Make an exact copy of the listing below.

**Data provided:**
____________________

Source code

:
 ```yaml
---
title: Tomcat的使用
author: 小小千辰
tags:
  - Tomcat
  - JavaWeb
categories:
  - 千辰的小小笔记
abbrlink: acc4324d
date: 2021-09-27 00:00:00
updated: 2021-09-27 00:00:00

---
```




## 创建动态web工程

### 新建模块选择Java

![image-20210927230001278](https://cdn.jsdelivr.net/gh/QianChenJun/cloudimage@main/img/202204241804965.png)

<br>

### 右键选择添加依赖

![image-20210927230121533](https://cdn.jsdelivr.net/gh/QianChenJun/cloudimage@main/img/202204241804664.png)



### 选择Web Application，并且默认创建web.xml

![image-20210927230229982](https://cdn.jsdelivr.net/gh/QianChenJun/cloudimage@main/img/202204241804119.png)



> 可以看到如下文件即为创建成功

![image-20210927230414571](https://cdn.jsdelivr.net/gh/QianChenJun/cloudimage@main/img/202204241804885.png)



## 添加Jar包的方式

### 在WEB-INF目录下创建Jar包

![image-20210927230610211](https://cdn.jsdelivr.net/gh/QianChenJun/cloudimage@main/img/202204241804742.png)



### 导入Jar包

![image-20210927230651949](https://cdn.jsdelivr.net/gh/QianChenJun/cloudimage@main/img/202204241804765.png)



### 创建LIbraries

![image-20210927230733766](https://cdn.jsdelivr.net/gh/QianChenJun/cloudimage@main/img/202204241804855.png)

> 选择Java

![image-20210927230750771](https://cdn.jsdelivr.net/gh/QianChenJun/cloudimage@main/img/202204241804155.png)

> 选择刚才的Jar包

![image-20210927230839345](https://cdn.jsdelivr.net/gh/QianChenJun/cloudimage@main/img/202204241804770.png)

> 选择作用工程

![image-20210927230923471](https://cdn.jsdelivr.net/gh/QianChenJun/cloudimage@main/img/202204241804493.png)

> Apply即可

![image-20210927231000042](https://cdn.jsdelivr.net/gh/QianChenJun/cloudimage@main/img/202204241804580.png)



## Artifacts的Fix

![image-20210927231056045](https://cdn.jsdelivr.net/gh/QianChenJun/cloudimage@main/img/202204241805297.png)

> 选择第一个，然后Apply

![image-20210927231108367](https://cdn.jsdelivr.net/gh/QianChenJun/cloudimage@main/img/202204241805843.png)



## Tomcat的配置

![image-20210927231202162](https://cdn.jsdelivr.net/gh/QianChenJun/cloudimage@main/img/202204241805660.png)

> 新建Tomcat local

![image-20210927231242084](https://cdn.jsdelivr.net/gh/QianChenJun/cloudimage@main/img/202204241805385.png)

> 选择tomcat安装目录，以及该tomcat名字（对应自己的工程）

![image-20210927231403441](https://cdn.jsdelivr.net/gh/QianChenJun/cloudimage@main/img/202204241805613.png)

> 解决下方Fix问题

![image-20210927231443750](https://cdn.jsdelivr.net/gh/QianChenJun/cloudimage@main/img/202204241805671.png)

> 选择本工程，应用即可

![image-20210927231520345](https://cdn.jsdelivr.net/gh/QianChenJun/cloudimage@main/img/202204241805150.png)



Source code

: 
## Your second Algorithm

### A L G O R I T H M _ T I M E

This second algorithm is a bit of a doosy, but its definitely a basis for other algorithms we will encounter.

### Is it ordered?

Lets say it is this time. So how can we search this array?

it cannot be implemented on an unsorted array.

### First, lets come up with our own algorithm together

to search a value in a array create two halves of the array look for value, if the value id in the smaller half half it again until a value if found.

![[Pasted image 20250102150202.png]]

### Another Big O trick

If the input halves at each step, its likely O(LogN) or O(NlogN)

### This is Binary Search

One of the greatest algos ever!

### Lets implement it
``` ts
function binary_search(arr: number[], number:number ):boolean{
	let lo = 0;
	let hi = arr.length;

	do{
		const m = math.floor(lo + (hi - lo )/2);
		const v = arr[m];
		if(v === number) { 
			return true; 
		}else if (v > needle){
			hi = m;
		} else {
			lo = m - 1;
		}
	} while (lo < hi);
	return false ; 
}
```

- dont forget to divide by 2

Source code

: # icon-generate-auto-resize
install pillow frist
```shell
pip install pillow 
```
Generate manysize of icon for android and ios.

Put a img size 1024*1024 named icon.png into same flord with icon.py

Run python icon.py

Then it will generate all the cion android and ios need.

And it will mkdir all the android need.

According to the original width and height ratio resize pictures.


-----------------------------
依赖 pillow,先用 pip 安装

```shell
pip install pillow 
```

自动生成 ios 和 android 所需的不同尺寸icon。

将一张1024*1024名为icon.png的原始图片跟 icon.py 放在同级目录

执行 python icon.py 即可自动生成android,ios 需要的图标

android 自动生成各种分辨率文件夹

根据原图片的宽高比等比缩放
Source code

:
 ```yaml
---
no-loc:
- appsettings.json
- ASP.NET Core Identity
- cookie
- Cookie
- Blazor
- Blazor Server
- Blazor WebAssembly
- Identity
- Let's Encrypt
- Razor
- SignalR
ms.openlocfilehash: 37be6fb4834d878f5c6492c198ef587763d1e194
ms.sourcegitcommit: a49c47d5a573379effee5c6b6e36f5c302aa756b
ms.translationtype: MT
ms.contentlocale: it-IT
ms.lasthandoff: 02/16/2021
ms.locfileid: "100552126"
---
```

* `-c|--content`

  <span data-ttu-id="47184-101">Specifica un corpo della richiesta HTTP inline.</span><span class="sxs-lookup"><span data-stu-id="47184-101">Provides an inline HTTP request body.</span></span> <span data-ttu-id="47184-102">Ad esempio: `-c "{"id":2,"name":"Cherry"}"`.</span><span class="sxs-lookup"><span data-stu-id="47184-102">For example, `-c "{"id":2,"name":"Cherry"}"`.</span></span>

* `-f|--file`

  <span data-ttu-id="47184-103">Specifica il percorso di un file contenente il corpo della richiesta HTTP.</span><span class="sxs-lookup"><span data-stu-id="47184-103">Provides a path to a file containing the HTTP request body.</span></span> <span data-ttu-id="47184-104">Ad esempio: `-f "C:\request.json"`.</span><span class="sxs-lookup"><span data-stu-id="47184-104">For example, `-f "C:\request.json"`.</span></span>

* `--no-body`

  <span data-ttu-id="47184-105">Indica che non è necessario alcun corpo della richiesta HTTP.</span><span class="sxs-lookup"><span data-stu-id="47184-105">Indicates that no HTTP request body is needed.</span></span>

____________________

**Task answer:**
Source code

:
 ```yaml
---
title: Tomcat的使用
author: 小小千辰
tags:
  - Tomcat
  - JavaWeb
categories:
  - 千辰的小小笔记
abbrlink: acc4324d
date: 2021-09-27 00:00:00
updated: 2021-09-27 00:00:00

---
```




## 创建动态web工程

### 新建模块选择Java

![image-20210927230001278](https://cdn.jsdelivr.net/gh/QianChenJun/cloudimage@main/img/202204241804965.png)

<br>

### 右键选择添加依赖

![image-20210927230121533](https://cdn.jsdelivr.net/gh/QianChenJun/cloudimage@main/img/202204241804664.png)



### 选择Web Application，并且默认创建web.xml

![image-20210927230229982](https://cdn.jsdelivr.net/gh/QianChenJun/cloudimage@main/img/202204241804119.png)



> 可以看到如下文件即为创建成功

![image-20210927230414571](https://cdn.jsdelivr.net/gh/QianChenJun/cloudimage@main/img/202204241804885.png)



## 添加Jar包的方式

### 在WEB-INF目录下创建Jar包

![image-20210927230610211](https://cdn.jsdelivr.net/gh/QianChenJun/cloudimage@main/img/202204241804742.png)



### 导入Jar包

![image-20210927230651949](https://cdn.jsdelivr.net/gh/QianChenJun/cloudimage@main/img/202204241804765.png)



### 创建LIbraries

![image-20210927230733766](https://cdn.jsdelivr.net/gh/QianChenJun/cloudimage@main/img/202204241804855.png)

> 选择Java

![image-20210927230750771](https://cdn.jsdelivr.net/gh/QianChenJun/cloudimage@main/img/202204241804155.png)

> 选择刚才的Jar包

![image-20210927230839345](https://cdn.jsdelivr.net/gh/QianChenJun/cloudimage@main/img/202204241804770.png)

> 选择作用工程

![image-20210927230923471](https://cdn.jsdelivr.net/gh/QianChenJun/cloudimage@main/img/202204241804493.png)

> Apply即可

![image-20210927231000042](https://cdn.jsdelivr.net/gh/QianChenJun/cloudimage@main/img/202204241804580.png)



## Artifacts的Fix

![image-20210927231056045](https://cdn.jsdelivr.net/gh/QianChenJun/cloudimage@main/img/202204241805297.png)

> 选择第一个，然后Apply

![image-20210927231108367](https://cdn.jsdelivr.net/gh/QianChenJun/cloudimage@main/img/202204241805843.png)



## Tomcat的配置

![image-20210927231202162](https://cdn.jsdelivr.net/gh/QianChenJun/cloudimage@main/img/202204241805660.png)

> 新建Tomcat local

![image-20210927231242084](https://cdn.jsdelivr.net/gh/QianChenJun/cloudimage@main/img/202204241805385.png)

> 选择tomcat安装目录，以及该tomcat名字（对应自己的工程）

![image-20210927231403441](https://cdn.jsdelivr.net/gh/QianChenJun/cloudimage@main/img/202204241805613.png)

> 解决下方Fix问题

![image-20210927231443750](https://cdn.jsdelivr.net/gh/QianChenJun/cloudimage@main/img/202204241805671.png)

> 选择本工程，应用即可

![image-20210927231520345](https://cdn.jsdelivr.net/gh/QianChenJun/cloudimage@main/img/202204241805150.png)



Source code

: 
## Your second Algorithm

### A L G O R I T H M _ T I M E

This second algorithm is a bit of a doosy, but its definitely a basis for other algorithms we will encounter.

### Is it ordered?

Lets say it is this time. So how can we search this array?

it cannot be implemented on an unsorted array.

### First, lets come up with our own algorithm together

to search a value in a array create two halves of the array look for value, if the value id in the smaller half half it again until a value if found.

![[Pasted image 20250102150202.png]]

### Another Big O trick

If the input halves at each step, its likely O(LogN) or O(NlogN)

### This is Binary Search

One of the greatest algos ever!

### Lets implement it
``` ts
function binary_search(arr: number[], number:number ):boolean{
	let lo = 0;
	let hi = arr.length;

	do{
		const m = math.floor(lo + (hi - lo )/2);
		const v = arr[m];
		if(v === number) { 
			return true; 
		}else if (v > needle){
			hi = m;
		} else {
			lo = m - 1;
		}
	} while (lo < hi);
	return false ; 
}
```

- dont forget to divide by 2

Source code

: # icon-generate-auto-resize
install pillow frist
```shell
pip install pillow 
```
Generate manysize of icon for android and ios.

Put a img size 1024*1024 named icon.png into same flord with icon.py

Run python icon.py

Then it will generate all the cion android and ios need.

And it will mkdir all the android need.

According to the original width and height ratio resize pictures.


-----------------------------
依赖 pillow,先用 pip 安装

```shell
pip install pillow 
```

自动生成 ios 和 android 所需的不同尺寸icon。

将一张1024*1024名为icon.png的原始图片跟 icon.py 放在同级目录

执行 python icon.py 即可自动生成android,ios 需要的图标

android 自动生成各种分辨率文件夹

根据原图片的宽高比等比缩放
Source code

:
 ```yaml
---
no-loc:
- appsettings.json
- ASP.NET Core Identity
- cookie
- Cookie
- Blazor
- Blazor Server
- Blazor WebAssembly
- Identity
- Let's Encrypt
- Razor
- SignalR
ms.openlocfilehash: 37be6fb4834d878f5c6492c198ef587763d1e194
ms.sourcegitcommit: a49c47d5a573379effee5c6b6e36f5c302aa756b
ms.translationtype: MT
ms.contentlocale: it-IT
ms.lasthandoff: 02/16/2021
ms.locfileid: "100552126"
---
```

* `-c|--content`

  <span data-ttu-id="47184-101">Specifica un corpo della richiesta HTTP inline.</span><span class="sxs-lookup"><span data-stu-id="47184-101">Provides an inline HTTP request body.</span></span> <span data-ttu-id="47184-102">Ad esempio: `-c "{"id":2,"name":"Cherry"}"`.</span><span class="sxs-lookup"><span data-stu-id="47184-102">For example, `-c "{"id":2,"name":"Cherry"}"`.</span></span>

* `-f|--file`

  <span data-ttu-id="47184-103">Specifica il percorso di un file contenente il corpo della richiesta HTTP.</span><span class="sxs-lookup"><span data-stu-id="47184-103">Provides a path to a file containing the HTTP request body.</span></span> <span data-ttu-id="47184-104">Ad esempio: `-f "C:\request.json"`.</span><span class="sxs-lookup"><span data-stu-id="47184-104">For example, `-f "C:\request.json"`.</span></span>

* `--no-body`

  <span data-ttu-id="47184-105">Indica che non è necessario alcun corpo della richiesta HTTP.</span><span class="sxs-lookup"><span data-stu-id="47184-105">Indicates that no HTTP request body is needed.</span></span>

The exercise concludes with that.